--- Activity ---
Pull out every line below holding the word "Track".

Dataset records: Begin

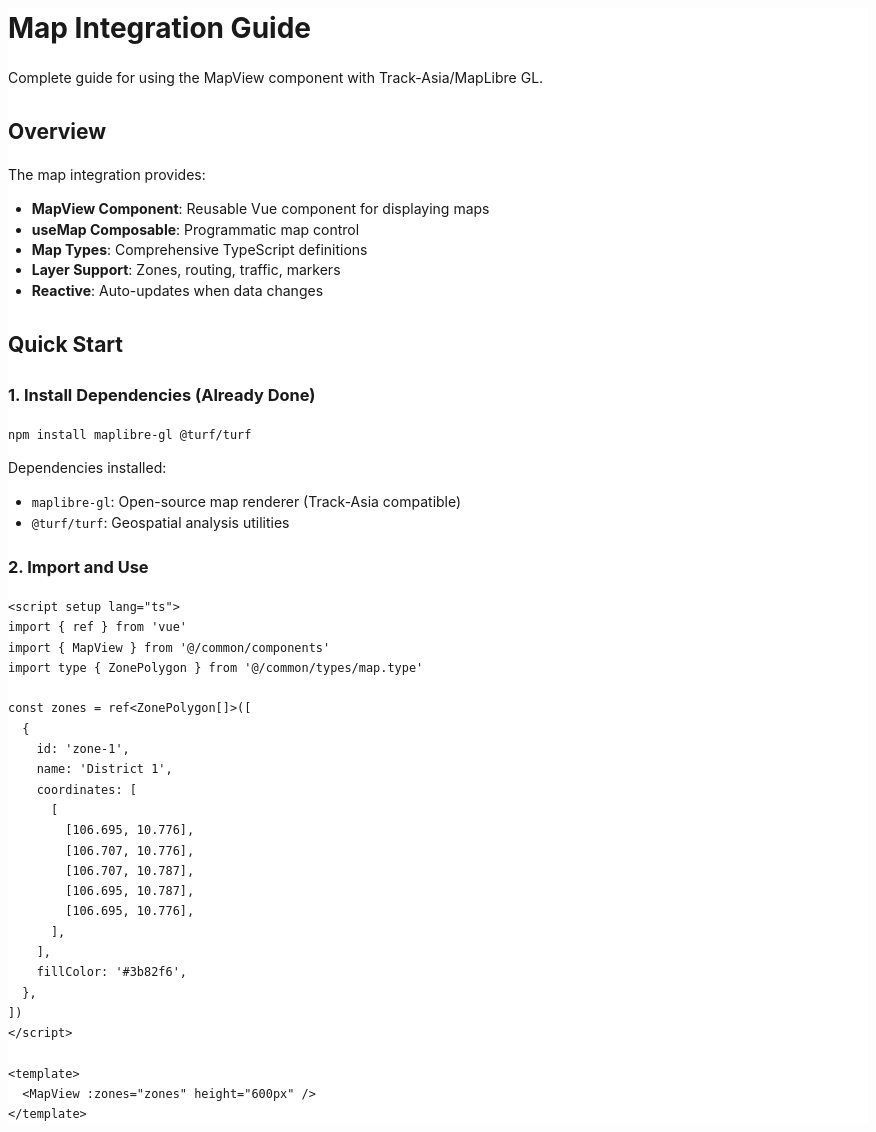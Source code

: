 # Map Integration Guide

Complete guide for using the MapView component with Track-Asia/MapLibre GL.

## Overview

The map integration provides:
- **MapView Component**: Reusable Vue component for displaying maps
- **useMap Composable**: Programmatic map control
- **Map Types**: Comprehensive TypeScript definitions
- **Layer Support**: Zones, routing, traffic, markers
- **Reactive**: Auto-updates when data changes

## Quick Start

### 1. Install Dependencies (Already Done)

```bash
npm install maplibre-gl @turf/turf
```

Dependencies installed:
- `maplibre-gl`: Open-source map renderer (Track-Asia compatible)
- `@turf/turf`: Geospatial analysis utilities

### 2. Import and Use

```vue
<script setup lang="ts">
import { ref } from 'vue'
import { MapView } from '@/common/components'
import type { ZonePolygon } from '@/common/types/map.type'

const zones = ref<ZonePolygon[]>([
  {
    id: 'zone-1',
    name: 'District 1',
    coordinates: [
      [
        [106.695, 10.776],
        [106.707, 10.776],
        [106.707, 10.787],
        [106.695, 10.787],
        [106.695, 10.776],
      ],
    ],
    fillColor: '#3b82f6',
  },
])
</script>

<template>
  <MapView :zones="zones" height="600px" />
</template>
```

Dataset records: End

--- Result of the exercise ---
Complete guide for using the MapView component with Track-Asia/MapLibre GL.
- `maplibre-gl`: Open-source map renderer (Track-Asia compatible)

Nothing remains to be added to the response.